Na skutek niewytłumaczalnych zbiegów okoliczności i „cudownego” ocalenia, niedawny zamach na Donalda Trumpa doczekał się wielu interpretacji religijnych – zauważa na łamach wPolityce.pl dziennikarz i publicysta Grzegorz Górny. Amerykańscy komentatorzy szczególnie upodobali sobie porównanie do biblijnego władcy Cyrusa – pogańskiego władcy imperium perskiego, który okazał się mężem opatrznościowym Izraela.
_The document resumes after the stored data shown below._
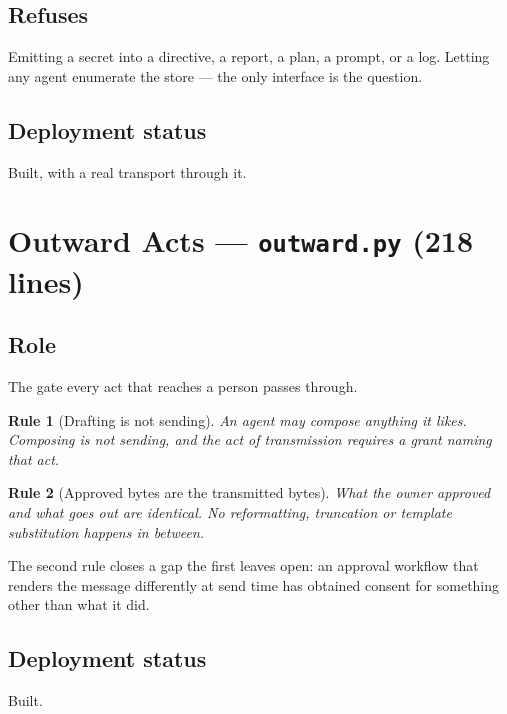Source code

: \documentclass[11pt]{article}
\newtheorem{drule}{Rule}
\newcommand{\code}[1]{\texttt{\small #1}}
\begin{document}
\subsection{Refuses}

Emitting a secret into a directive, a report, a plan, a prompt, or a log. Letting any agent enumerate the store --- the only interface is the question.

\subsection{Deployment status}

Built, with a real transport through it.

\section{Outward Acts --- \code{outward.py} (218 lines)}
\label{sec:outward}

\subsection{Role}

The gate every act that reaches a person passes through.

\begin{drule}[Drafting is not sending]
\label{rule:drafting}
An agent may compose anything it likes. Composing is not sending, and the act of transmission requires a grant naming that act.
\end{drule}

\begin{drule}[Approved bytes are the transmitted bytes]
\label{rule:bytes}
What the owner approved and what goes out are identical. No reformatting, truncation or template substitution happens in between.
\end{drule}

The second rule closes a gap the first leaves open: an approval workflow that renders the message differently at send time has obtained consent for something other than what it did.

\subsection{Deployment status}

Built.

\end{document}
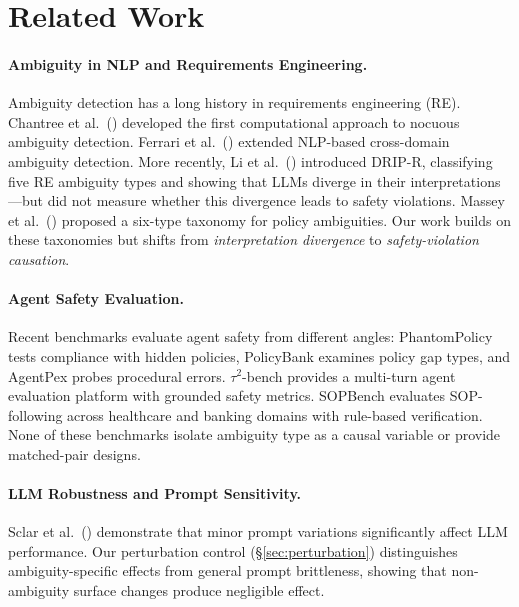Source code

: \documentclass[11pt,a4paper]{article}
\begin{document}
\section{Related Work}

\paragraph{Ambiguity in NLP and Requirements Engineering.}
Ambiguity detection has a long history in requirements engineering (RE).
Chantree et al.~(\citeyear{chantree2006identifying}) developed the first computational approach to nocuous ambiguity detection.
Ferrari et al.~(\citeyear{ferrari2019nlp}) extended NLP-based cross-domain ambiguity detection.
More recently, Li et al.~(\citeyear{li2024drip}) introduced DRIP-R, classifying five RE ambiguity types and showing that LLMs diverge in their interpretations---but did not measure whether this divergence leads to safety violations.
Massey et al.~(\citeyear{massey2014evaluating}) proposed a six-type taxonomy for policy ambiguities.
Our work builds on these taxonomies but shifts from \emph{interpretation divergence} to \emph{safety-violation causation}.

\paragraph{Agent Safety Evaluation.}
Recent benchmarks evaluate agent safety from different angles: PhantomPolicy tests compliance with hidden policies, PolicyBank examines policy gap types, and AgentPex probes procedural errors.
$\tau^2$-bench \cite{tau2bench2025} provides a multi-turn agent evaluation platform with grounded safety metrics.
SOPBench \cite{li2025sopbench} evaluates SOP-following across healthcare and banking domains with rule-based verification.
None of these benchmarks isolate ambiguity type as a causal variable or provide matched-pair designs.

\paragraph{LLM Robustness and Prompt Sensitivity.}
Sclar et al.~(\citeyear{sclar2024quantifying}) demonstrate that minor prompt variations significantly affect LLM performance.
Our perturbation control (\S\ref{sec:perturbation}) distinguishes ambiguity-specific effects from general prompt brittleness, showing that non-ambiguity surface changes produce negligible effect.
\end{document}
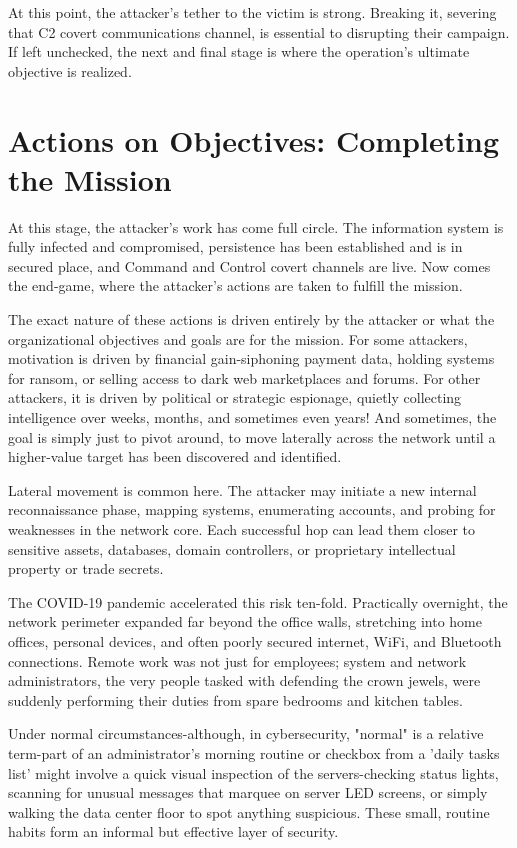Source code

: At this point, the attacker's tether to the victim is strong. Breaking it, severing that C2 covert communications channel, is essential to disrupting their campaign. If left unchecked, the next and final stage is where the operation's ultimate objective is realized.

\section{Actions on Objectives: Completing the Mission}
At this stage, the attacker's work has come full circle. The information system is fully infected and compromised, persistence has been established and is in secured place, and Command and Control covert channels are live. Now comes the end-game, where the attacker's actions are taken to fulfill the mission.

The exact nature of these actions is driven entirely by the attacker or what the organizational objectives and goals are for the mission. For some attackers, motivation is driven by financial gain-siphoning payment data, holding systems for ransom, or selling access to dark web marketplaces and forums. For other attackers, it is driven by political or strategic espionage, quietly collecting intelligence over weeks, months, and sometimes even years! And sometimes, the goal is simply just to pivot around, to move laterally across the network until a higher-value target has been discovered and identified.

Lateral movement is common here. The attacker may initiate a new internal reconnaissance phase, mapping systems, enumerating accounts, and probing for weaknesses in the network core. Each successful hop can lead them closer to sensitive assets, databases, domain controllers, or proprietary intellectual property or trade secrets.

The COVID-19 pandemic accelerated this risk ten-fold. Practically overnight, the network perimeter expanded far beyond the office walls, stretching into home offices, personal devices, and often poorly secured internet, WiFi, and Bluetooth connections. Remote work was not just for employees; system and network administrators, the very people tasked with defending the crown jewels, were suddenly performing their duties from spare bedrooms and kitchen tables.

Under normal circumstances-although, in cybersecurity, "normal" is a relative term-part of an administrator's morning routine or checkbox from a 'daily tasks list' might involve a quick visual inspection of the servers-checking status lights, scanning for unusual messages that marquee on server LED screens, or simply walking the data center floor to spot anything suspicious. These small, routine habits form an informal but effective layer of security.

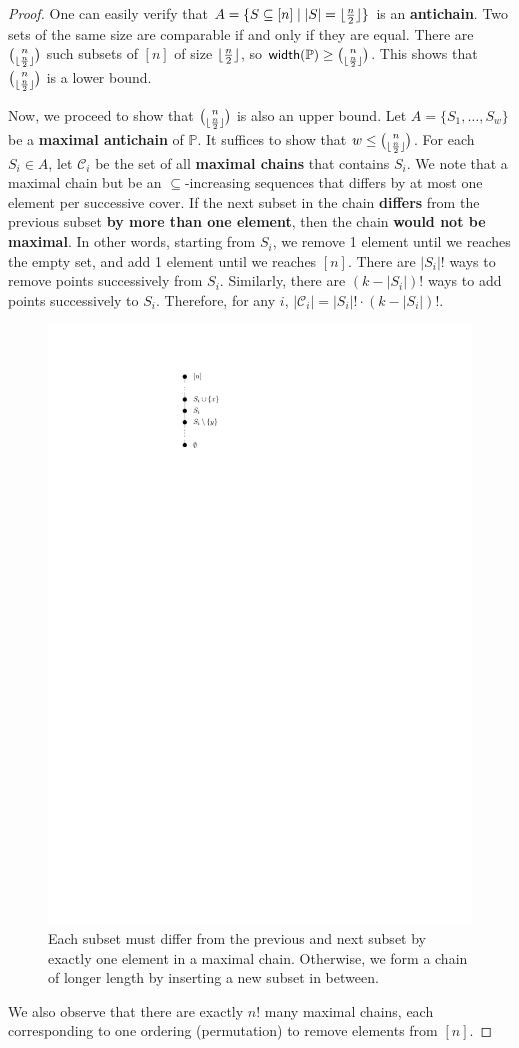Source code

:\begin{proof}
    One can easily verify that $A = \{ S \subseteq [n] \mid |S| = \lfloor\frac{n}{2}\rfloor\}$ is an \textbf{antichain}. Two sets of the same size are comparable if and only if they are equal. There are $\binom{n}{\lfloor\frac{n}{2}\rfloor}$ such subsets of $[n]$ of size $\lfloor\frac{n}{2}\rfloor$, so $\mathsf{width}(\mathbb{P}) \geq \binom{n}{\lfloor\frac{n}{2}\rfloor}$. This shows that $\binom{n}{\lfloor\frac{n}{2}\rfloor}$ is a lower bound.

    Now, we proceed to show that $\binom{n}{\lfloor\frac{n}{2}\rfloor}$ is also an upper bound. Let $A = \{ S_1, \ldots, S_w \}$ be a \textbf{maximal antichain} of $\mathbb{P}$. It suffices to show that $w \leq \binom{n}{\lfloor\frac{n}{2}\rfloor}$. For each $S_i \in A$, let $\mathcal{C}_i$ be the set of all \textbf{maximal chains} that contains $S_i$. We note that a maximal chain but be an $\subseteq$-increasing sequences that differs by at most one element per successive cover. If the next subset in the chain \textbf{differs} from the previous subset \textbf{by more than one element}, then the chain \textbf{would not be maximal}. In other words, starting from $S_i$, we remove 1 element until we reaches the empty set, and add 1 element until we reaches $[n]$. There are $|S_i|!$ ways to remove points successively from $S_i$. Similarly, there are $(k-|S_i|)!$ ways to add points successively to $S_i$. Therefore, for any $i$, $|\mathcal{C}_i| = |S_i|! \cdot (k-|S_i|)!$.

    \begin{figure}[htbp]
        \centering
        \includegraphics[width=0.1\linewidth]{figures/max-len-chain.pdf}
        \caption{Each subset must differ from the previous and next subset by exactly one element in a maximal chain. Otherwise, we form a chain of longer length by inserting a new subset in between.}
        \label{fig:max-len-chain}
    \end{figure}

    We also observe that there are exactly $n!$ many maximal chains, each corresponding to one ordering (permutation) to remove elements from $[n]$.


\end{proof}
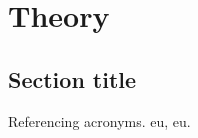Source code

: \setcounter{chapter}{1} 

\chapter{Theory}
\section{Section title}
Referencing acronyms. \acrlong{eu}, \acrshort{eu}.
Grzegorz Górny wymienia szereg zdarzeń o charakterze religijnym, towarzyszącym zamachowi na Donalda Trumpa. Po pierwsze sam zainteresowany wprost stwierdził, że zawdzięcza ocalenie Bogu Wszechmogącemu. Z kolei strażak i sympatyk Partii Republikańskiej, który zginął osłaniając ciałem córki i żonę, w ocenie rodziny uchodził za „męża Bożego”, który „głęboko kochał Jezusa”.
Zamach odbył się 13 lipca, dokładnie w rocznicę trzeciego objawienia fatimskiego, podczas którego Maryja przekazała dzieciom trzy tajemnice, w tym wizję piekła oraz przyszłości świata i Kościoła. Rekonstrukcja trajektorii pocisku wystrzelonego zamachowca pokazuje, że dokładnie na prostej w linii strzału za plecami Trumpa znajduje się kaplica Matki Bożej Fatimskiej.
Wesprzyj nas już teraz!
Z kolei kilka minut przed nieudanym zamachem w Pensylwanii, na prośbę sztabu wyborczego republikanów, w pobliżu sceny odbyła się modlitwa poprowadzona przez ks. Jasona Charrona z Kościoła katolickiego obrządku bizantyjsko-ukraińskiego.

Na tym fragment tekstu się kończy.